- PROBLEM DESCRIPTION
Without including any picture, return the complete set of records exactly.

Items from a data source
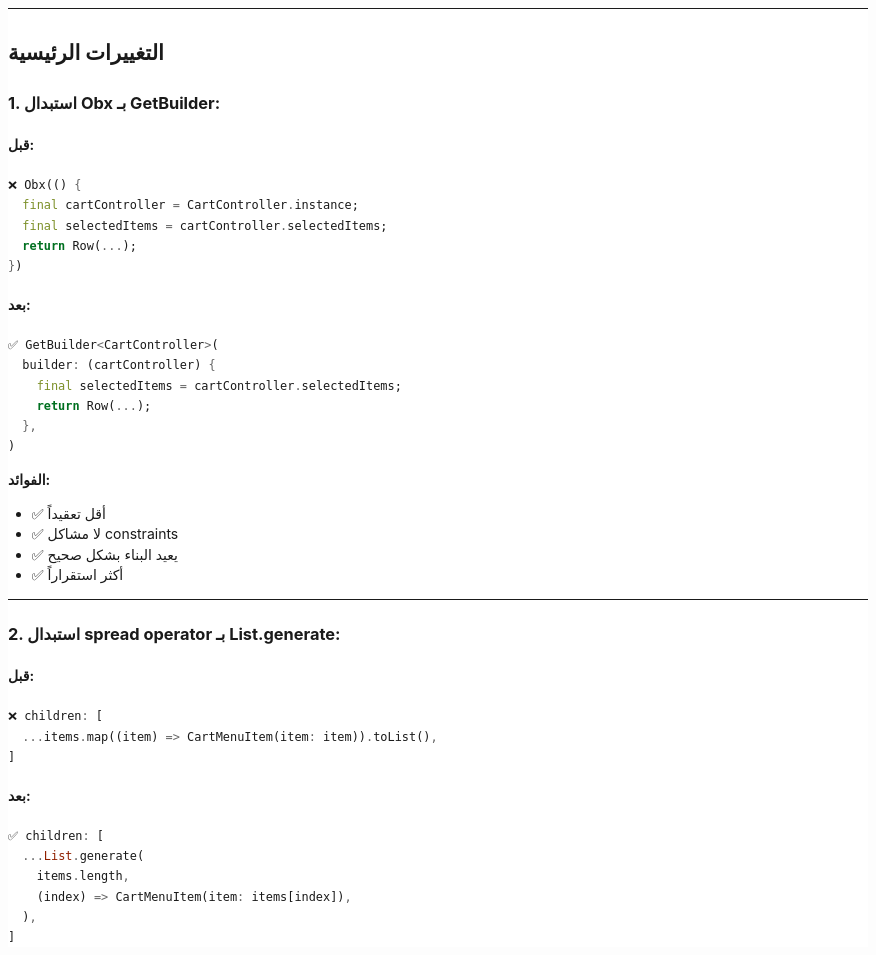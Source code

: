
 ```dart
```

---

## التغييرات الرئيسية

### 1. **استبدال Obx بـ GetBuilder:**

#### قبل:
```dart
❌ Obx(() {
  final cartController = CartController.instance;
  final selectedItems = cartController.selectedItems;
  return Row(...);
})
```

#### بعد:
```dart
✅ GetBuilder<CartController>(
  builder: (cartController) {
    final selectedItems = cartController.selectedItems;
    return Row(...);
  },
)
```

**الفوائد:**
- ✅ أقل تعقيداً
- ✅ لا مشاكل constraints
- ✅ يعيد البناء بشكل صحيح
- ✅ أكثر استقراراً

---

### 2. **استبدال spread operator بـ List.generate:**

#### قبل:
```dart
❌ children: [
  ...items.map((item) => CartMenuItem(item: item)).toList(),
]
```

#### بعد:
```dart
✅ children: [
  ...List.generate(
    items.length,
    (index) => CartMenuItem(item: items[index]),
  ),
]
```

- RESULT FOR THIS EXERCISE
Source code

:
 ```dart
```

---

## التغييرات الرئيسية

### 1. **استبدال Obx بـ GetBuilder:**

#### قبل:
```dart
❌ Obx(() {
  final cartController = CartController.instance;
  final selectedItems = cartController.selectedItems;
  return Row(...);
})
```

#### بعد:
```dart
✅ GetBuilder<CartController>(
  builder: (cartController) {
    final selectedItems = cartController.selectedItems;
    return Row(...);
  },
)
```

**الفوائد:**
- ✅ أقل تعقيداً
- ✅ لا مشاكل constraints
- ✅ يعيد البناء بشكل صحيح
- ✅ أكثر استقراراً

---

### 2. **استبدال spread operator بـ List.generate:**

#### قبل:
```dart
❌ children: [
  ...items.map((item) => CartMenuItem(item: item)).toList(),
]
```

#### بعد:
```dart
✅ children: [
  ...List.generate(
    items.length,
    (index) => CartMenuItem(item: items[index]),
  ),
]
```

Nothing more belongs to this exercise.